Sedangkan Velove di tempatnya sudah mengepalkan tangan menahan rasa kesalnya agar tidak meledak saat ini, dia tidak mungkin bisa meluapkan rasa kesalnya pada atasannya itu, yang ada dia malah langsung dicepat dari sana.

"Bisanya marah-marah sama nyuruh-nyuruh doang." Gumamnya pelan dan kemudian perempuan itu kembali berfokus pada kerjaannya agat cepat selesai dan dirinya bisa cepat pulang dari kantor.

Tepat pukul sembilan malam kurang lima belas menit, pekerjaan Velove sudah selesai setengahnya. Perempuan itu memilih untuk melanjutkan setengahnya lagi besok, yang terpenting berkas yang Dimas suruh untuk dirinya revisi sudah selesai.

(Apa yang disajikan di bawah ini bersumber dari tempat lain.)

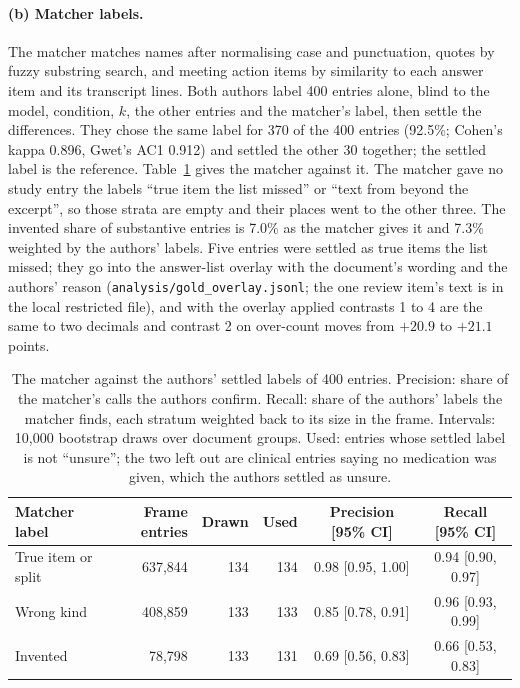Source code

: \paragraph{(b) Matcher labels.}
The matcher matches names after normalising case and punctuation, quotes by fuzzy substring search, and meeting action items by similarity to each answer item and its transcript lines.
Both authors label 400 entries alone, blind to the model, condition, $k$, the other entries and the matcher's label, then settle the differences.
They chose the same label for 370 of the 400 entries (92.5\%; Cohen's kappa 0.896, Gwet's AC1 0.912) and settled the other 30 together; the settled label is the reference.
Table~\ref{tab:matchercheck} gives the matcher against it.
The matcher gave no study entry the labels ``true item the list missed'' or ``text from beyond the excerpt'', so those strata are empty and their places went to the other three.
The invented share of substantive entries is 7.0\% as the matcher gives it and 7.3\% weighted by the authors' labels.
Five entries were settled as true items the list missed; they go into the answer-list overlay with the document's wording and the authors' reason (\texttt{analysis/gold\_overlay.jsonl}; the one review item's text is in the local restricted file), and with the overlay applied contrasts 1 to 4 are the same to two decimals and contrast 2 on over-count moves from $+20.9$ to $+21.1$ points.

\begin{table}[t]
  \centering
  \small
  \begin{tabular}{@{}lrrrcc@{}}
    \toprule
    Matcher label & Frame entries & Drawn & Used & Precision [95\% CI] & Recall [95\% CI] \\
    \midrule
    True item or split & 637,844 & 134 & 134 & 0.98 [0.95, 1.00] & 0.94 [0.90, 0.97] \\
    Wrong kind & 408,859 & 133 & 133 & 0.85 [0.78, 0.91] & 0.96 [0.93, 0.99] \\
    Invented & 78,798 & 133 & 131 & 0.69 [0.56, 0.83] & 0.66 [0.53, 0.83] \\
    \bottomrule
  \end{tabular}
  \caption{The matcher against the authors' settled labels of 400 entries. Precision: share of the matcher's calls the authors confirm. Recall: share of the authors' labels the matcher finds, each stratum weighted back to its size in the frame. Intervals: 10,000 bootstrap draws over document groups. Used: entries whose settled label is not ``unsure''; the two left out are clinical entries saying no medication was given, which the authors settled as unsure.}
  \label{tab:matchercheck}
\end{table}

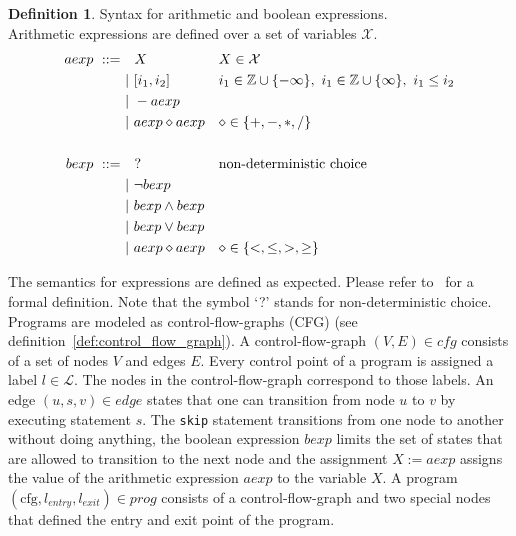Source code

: \documentclass[11pt,a4paper,titlepage]{article}
\theoremstyle{definition}
\newtheorem{definition}{Definition}[section]
\begin{document}
\begin{definition}\label{def:arith_bool_syntax}
    Syntax for arithmetic and boolean expressions. \\
    Arithmetic expressions are defined over a set of variables $\mathcal{X}$.
    \begin{align*}
        \setlength{\jot}{15pt}
        aexp \ ::= \ & \ \ X && X \in \mathcal{X} \\
        &| \  [i_1, i_2] && i_1 \in \mathbb{Z} \cup \{ -\infty \},\ i_1 \in \mathbb{Z} \cup \{\infty \},\ i_1 \leq i_2  \\
        &| \  - aexp \\
        &| \  aexp \diamond aexp && \diamond \in \{ +, -, *, / \}\\
        \\
        bexp \ ::= \ & \ \ ?  && \text{non-deterministic choice} \\
        &| \  \neg bexp \\
        &| \  bexp \land bexp \\
        &| \  bexp \lor bexp \\
        &| \  aexp \diamond aexp && \diamond \in \{<, \leq, >, \geq \}\\
    \end{align*}
\end{definition}

The semantics for expressions are defined as expected. 
Please refer to~\cite{UrbanPhd} for a formal definition. 
Note that the symbol `?' stands for non-deterministic choice.\\

Programs are modeled as control-flow-graphs (CFG) (see definition~\ref{def:control_flow_graph}). 
A control-flow-graph $(V, E) \in cfg$ consists of a set of nodes $V$ and edges $E$.
Every control point of a program is assigned a label $l \in \mathcal{L}$. 
The nodes in the control-flow-graph correspond to those labels. 
An edge $(u, s, v) \in edge$ states that one can transition from node
$u$ to $v$ by executing statement $s$. 
The \texttt{skip} statement transitions from one node to another without doing anything, 
the boolean expression $bexp$ limits the set of states
that are allowed to transition to the next node and the assignment $X := aexp$ assigns the value of the arithmetic expression $aexp$
to the variable $X$. A program $(\text{cfg}, l_{entry}, l_{exit}) \in prog$ consists of a control-flow-graph and two special 
nodes that defined the entry and exit point of the program.
\end{document}
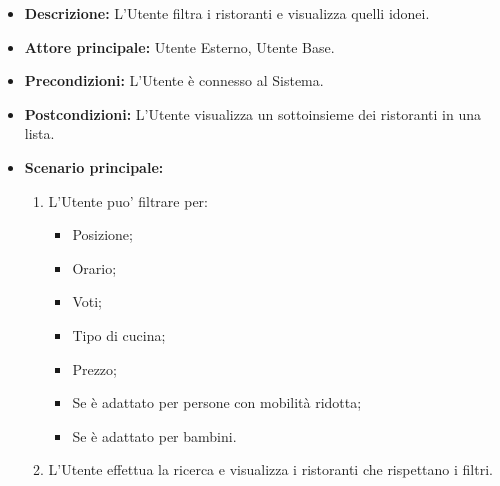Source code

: \label{usecase:Filtro ristoranti}
    \begin{itemize}
    \item \textbf{Descrizione:} L'Utente filtra i ristoranti e visualizza quelli idonei.

    \item \textbf{Attore principale:} Utente Esterno, Utente Base.

    \item \textbf{Precondizioni:} L'Utente è connesso al Sistema.

    \item \textbf{Postcondizioni:} L'Utente visualizza un sottoinsieme dei ristoranti in una lista.

    \item \textbf{Scenario principale:}
    \begin{enumerate}
        \item L'Utente puo' filtrare per:
        \begin{itemize}
            \item Posizione;
            \item Orario;
            \item Voti;
            \item Tipo di cucina;
            \item Prezzo;
            \item Se è adattato per persone con mobilità ridotta;
            \item Se è adattato per bambini.
        \end{itemize}
        \item L'Utente effettua la ricerca e visualizza i ristoranti che rispettano i filtri.
    \end{enumerate}
\end{itemize}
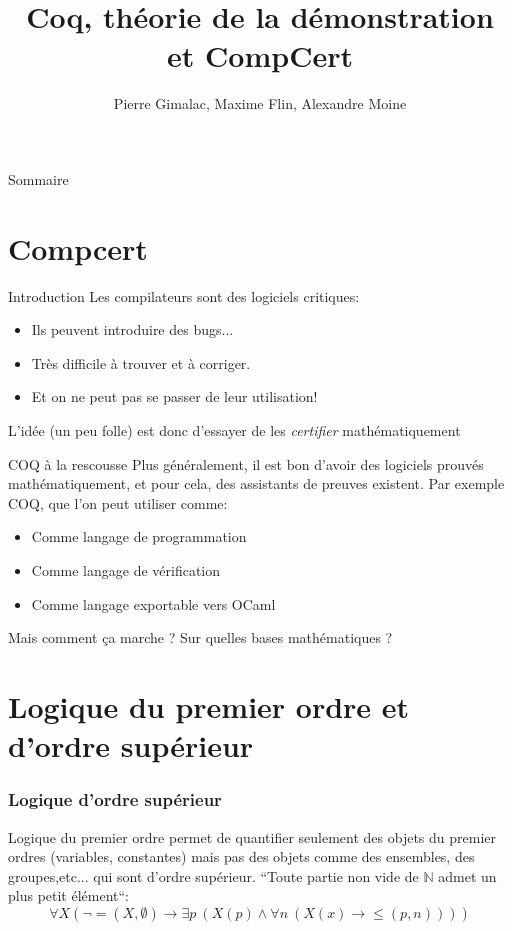 \documentclass[11pt,a4paper]{beamer}
\title{Coq, théorie de la démonstration et CompCert}
\author{Pierre Gimalac, Maxime Flin, Alexandre Moine}
\theoremstyle{plain}
\theoremstyle{definition}
\theoremstyle{remark}
\begin{document}
\maketitle

\begin{frame}{Sommaire}
\tableofcontents
\end{frame}

\section{Compcert}

\begin{frame}{Introduction}
Les compilateurs sont des logiciels critiques:
\begin{itemize}
	\item Ils peuvent introduire des bugs...
	\item Très difficile à trouver et à corriger.
	\item Et on ne peut pas se passer de leur utilisation!
\end{itemize}
L'idée (un peu folle) est donc d'essayer de les \emph{certifier} mathématiquement
\end{frame}

\begin{frame}{COQ à la rescousse}
Plus généralement, il est bon d'avoir des logiciels prouvés mathématiquement, et pour cela, des assistants de preuves existent. Par exemple COQ, que l'on peut utiliser comme:
\begin{itemize}
\item Comme langage de programmation
\item Comme langage de vérification
\item Comme langage exportable vers OCaml
\end{itemize}
Mais comment ça marche ? Sur quelles bases mathématiques ?
\end{frame}

\section{Logique du premier ordre et d'ordre supérieur}
\begin{frame}
\frametitle{Logique d'ordre supérieur}
Logique du premier ordre permet de quantifier seulement des objets du premier ordres (variables, constantes) mais pas des objets comme des ensembles, des groupes,etc... qui sont d'ordre supérieur.
\newline
\newline
``Toute partie non vide de $\mathbb{N}$ admet un plus petit élément``:
\[ \forall X \left(\neg =(X, \emptyset)\rightarrow\exists p~(X(p)\wedge\forall n~(X(x)\rightarrow \leq(p, n)))\right)\]
\end{frame}
\end{document}
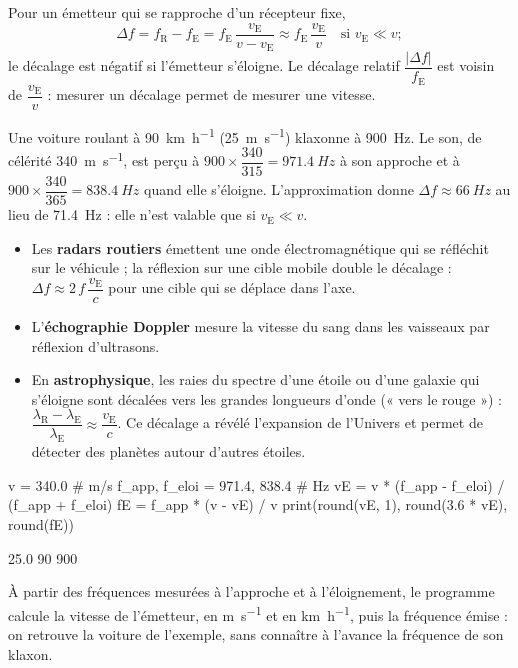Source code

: \begin{loi}
Pour un émetteur qui se rapproche d'un récepteur fixe,
\[\Delta f=f_\mathrm{R}-f_\mathrm{E}=f_\mathrm{E}\,\frac{v_\mathrm{E}}{v-v_\mathrm{E}}\approx f_\mathrm{E}\,\frac{v_\mathrm{E}}{v}\quad\text{si }v_\mathrm{E}\ll v ;\]
le décalage est négatif si l'émetteur s'éloigne. Le décalage relatif $\dfrac{|\Delta f|}{f_\mathrm{E}}$ est voisin de $\dfrac{v_\mathrm{E}}{v}$ :
mesurer un décalage permet de mesurer une vitesse.
\end{loi}
\begin{exemple}
Une voiture roulant à \qty{90}{km.h^{-1}} (\qty{25}{m.s^{-1}}) klaxonne à \qty{900}{Hz}. Le son, de célérité \qty{340}{m.s^{-1}}, est
perçu à $900\times\dfrac{340}{315}=\qty{971,4}{Hz}$ à son approche et à $900\times\dfrac{340}{365}=\qty{838,4}{Hz}$ quand elle s'éloigne.
L'approximation donne $\Delta f\approx\qty{66}{Hz}$ au lieu de \qty{71,4}{Hz} : elle n'est valable que si $v_\mathrm{E}\ll v$.
\end{exemple}
\begin{propriete}[Applications]
\begin{itemize}
\item Les \textbf{radars routiers} émettent une onde électromagnétique qui se réfléchit sur le véhicule ; la réflexion
sur une cible mobile double le décalage : $\Delta f\approx2\,f\,\dfrac{v_\mathrm{E}}{c}$ pour une cible qui se déplace dans l'axe.
\item L'\textbf{échographie Doppler} mesure la vitesse du sang dans les vaisseaux par réflexion d'ultrasons.
\item En \textbf{astrophysique}, les raies du spectre d'une étoile ou d'une galaxie qui s'éloigne sont décalées vers les
grandes longueurs d'onde (« vers le rouge ») : $\dfrac{\lambda_\mathrm{R}-\lambda_\mathrm{E}}{\lambda_\mathrm{E}}\approx\dfrac{v_\mathrm{E}}{c}$. Ce décalage a
révélé l'expansion de l'Univers et permet de détecter des planètes autour d'autres étoiles.
\end{itemize}
\end{propriete}
\begin{codecote}[0.64]
\begin{pythoncol}
v = 340.0                         # m/s
f_app, f_eloi = 971.4, 838.4      # Hz
vE = v * (f_app - f_eloi) / (f_app + f_eloi)
fE = f_app * (v - vE) / v
print(round(vE, 1), round(3.6 * vE), round(fE))
\end{pythoncol}
\begin{consolecol}
25.0 90 900
\end{consolecol}
\cote
\fontsize{9.5}{12.5}\selectfont
{}\par\smallskip
À partir des fréquences mesurées à l'approche et à l'éloignement, le programme calcule la vitesse de l'émetteur, en
\unit{m.s^{-1}} et en \unit{km.h^{-1}}, puis la fréquence émise : on retrouve la voiture de l'exemple, sans connaître à
l'avance la fréquence de son klaxon.
\end{codecote}
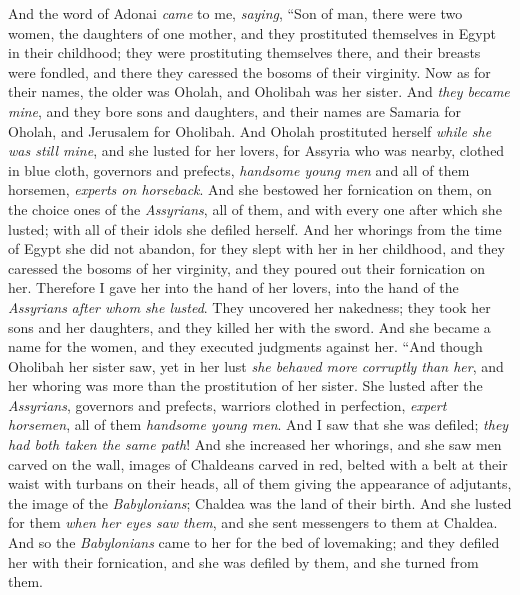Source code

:\begin{biblechapter} %
 And the word of Adonai \textit{came} to me, \textit{saying},
\verse “Son of man, there were two women, the daughters of one mother,
\verse and they prostituted themselves in Egypt in their childhood; they were prostituting themselves there, and their breasts were fondled, and there they caressed the bosoms of their virginity.
\verse Now as for their names, the older was Oholah, and Oholibah was her sister. And \textit{they became mine}, and they bore sons and daughters, and their names are Samaria for Oholah, and Jerusalem for Oholibah.
\verse And Oholah prostituted herself \textit{while she was still mine}, and she lusted for her lovers, for Assyria who was nearby,
\verse clothed in blue cloth, governors and prefects, \textit{handsome young men} and all of them horsemen, \textit{experts on horseback}.
\verse And she bestowed her fornication on them, on the choice ones of the \textit{Assyrians}, all of them, and with every one after which she lusted; with all of their idols she defiled herself.
\verse And her whorings from the time of Egypt she did not abandon, for they slept with her in her childhood, and they caressed the bosoms of her virginity, and they poured out their fornication on her.
\verse Therefore I gave her into the hand of her lovers, into the hand of the \textit{Assyrians} \textit{after whom she lusted}.
\verse They uncovered her nakedness; they took her sons and her daughters, and they killed her with the sword. And she became a name for the women, and they executed judgments against her.
\verse “And though Oholibah her sister saw, yet in her lust \textit{she behaved more corruptly than her}, and her whoring was more than the prostitution of her sister.
\verse She lusted after the \textit{Assyrians}, governors and prefects, warriors clothed in perfection, \textit{expert horsemen}, all of them \textit{handsome young men}.
\verse And I saw that she was defiled; \textit{they had both taken the same path}!
\verse And she increased her whorings, and she saw men carved on the wall, images of Chaldeans carved in red,
\verse belted with a belt at their waist with turbans on their heads, all of them giving the appearance of adjutants, the image of the \textit{Babylonians}; Chaldea was the land of their birth.
\verse And she lusted for them \textit{when her eyes saw them}, and she sent messengers to them at Chaldea.
\verse And so the \textit{Babylonians} came to her for the bed of lovemaking; and they defiled her with their fornication, and she was defiled by them, and she turned from them.

\end{biblechapter}
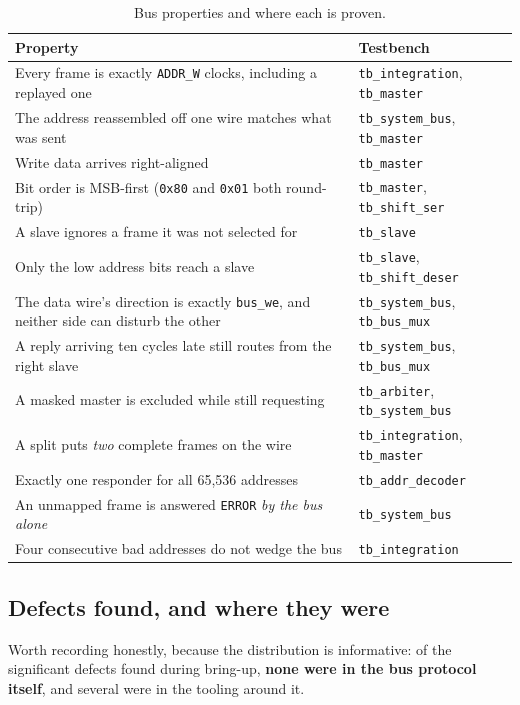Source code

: \documentclass[11pt,a4paper]{article}
\newcommand{\sig}[1]{\texttt{#1}}
\begin{document}
\begin{table}[htb]
\centering\small
\caption{Bus properties and where each is proven.}
\begin{tabularx}{\textwidth}{@{}Xl@{}}
\toprule
\textbf{Property} & \textbf{Testbench}\\
\midrule
Every frame is exactly \sig{ADDR\_W} clocks, including a replayed one &
\sig{tb\_integration}, \sig{tb\_master}\\
The address reassembled off one wire matches what was sent &
\sig{tb\_system\_bus}, \sig{tb\_master}\\
Write data arrives right-aligned & \sig{tb\_master}\\
Bit order is MSB-first (\sig{0x80} and \sig{0x01} both round-trip) &
\sig{tb\_master}, \sig{tb\_shift\_ser}\\
A slave ignores a frame it was not selected for & \sig{tb\_slave}\\
Only the low address bits reach a slave &
\sig{tb\_slave}, \sig{tb\_shift\_deser}\\
The data wire's direction is exactly \sig{bus\_we}, and neither side can
disturb the other & \sig{tb\_system\_bus}, \sig{tb\_bus\_mux}\\
A reply arriving ten cycles late still routes from the right slave &
\sig{tb\_system\_bus}, \sig{tb\_bus\_mux}\\
A masked master is excluded while still requesting &
\sig{tb\_arbiter}, \sig{tb\_system\_bus}\\
A split puts \emph{two} complete frames on the wire &
\sig{tb\_integration}, \sig{tb\_master}\\
Exactly one responder for all 65{,}536 addresses & \sig{tb\_addr\_decoder}\\
An unmapped frame is answered \sig{ERROR} \emph{by the bus alone} &
\sig{tb\_system\_bus}\\
Four consecutive bad addresses do not wedge the bus & \sig{tb\_integration}\\
\bottomrule
\end{tabularx}
\end{table}

\subsection{Defects found, and where they were}

Worth recording honestly, because the distribution is informative: of the
significant defects found during bring-up, \textbf{none were in the bus
protocol itself}, and several were in the tooling around it.
\end{document}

Perempuan itu segera membereskan meja kerjanya, memasukan barang-barang yang harus dia bawa pulang ke dalam tas miliknya.

Velove membawa langkah kakinya untuk masuk ke dalam lift dan turun ke lantai bawah, sambil menunggu lift itu sampai di lantai bawah, dia membuka ponsel miliknya untuk mengecek aplikasi ojek online dan melihat apa dia memiliki voucher promo atau tidak.

Ini akhir bulan, dia harus berhemat agar uangnya cukup sampai gajian nanti. Lift yang dia gunakan sudah berhenti di lantai yang dia tuju, perempuan itu langsung keluar dari dalam sana dan membawa langkah kakinya menuju halte yang ada di depan kantornya.

Sepertinya dia memilih untuk naik angkutan umum saja karena dia sedang tidak memiliki voucher promo hari ini. Sambil menunggu teje lewat, Velove memilih untuk membuka aplikasi sosial media miliknya agar tidak bosan.

Tapi tidak lama dari itu, sebuah mobil hitam berhenti di depannya. Perempuan itu hapal siapa pemilik mobil yang berhenti di depannya saat ini, dengan perasaan kesal yang masih ada di dirinya, Velove dengan paksa memasukan ponsel miliknya ke dalam tas.

"Masuk." Ujar lelaki di dalam mobil saat jendela mobil itu diturunkan setengahnya.

"Maaf Pak sebelumnya, Bapak mau ajak saya ke mana ya? Soalnya saya mau pulang Pak, takutnya udah gak kebagian teje nanti." Walaupun jika dia tidak kebagian bus terakhir, dia lebih memilih pulang naik ojek online daripada harus ikut dengan atasannya itu.

"Saya antar kamu pulang."

Eh?

Lelaki di depannya ini kerasukan setan apa?

"Nggak usah Pak gapapa, saya bisa naik teje aja."

"Saya bilang masuk." Ucapan dingin dari sang atasan tentu tidak bisa dibantah oleh Velove.

Dengan perasaan dongkol perempuan itu berjalan dengan gontai untuk naik ke mobil itu, dia duduk di sebelah Dimas karena memang lelaki itu selalu menyuruhnya untuk duduk di kursi itu jika sedang naik mobil bersama.

Memang ini bukan pertama kalinya Velove diantar pulang oleh Dimas, tapi bukan berarti dirinya sering diantar oleh lelaki itu, hanya dibeberapa kali kesempatan ketika mereka memiliki jadwal di luar kantor sampai sore atau malam hari maka atasannya itu akan mengantar dirinya pulang.

"Nanti di depan gang aja ya Pak, biar nggak susah putar baliknya." Suara itu yang pertama kali mengisi keheningan di dalam mobil.

Ucapan dari Velove hanya dibalas dengan anggukan singkat oleh Dimas, setelahnya tidak ada lagi percakapan diantara mereka berdua. Dimas yang memilih untuk fokus mengendarai kuda besinya membelah jalanan ramai ibukota dan Velove yang memilih untuk diam di tempat duduknya dengan pandangai lurus kedepan melihat kendaraan yang berlalu lalang.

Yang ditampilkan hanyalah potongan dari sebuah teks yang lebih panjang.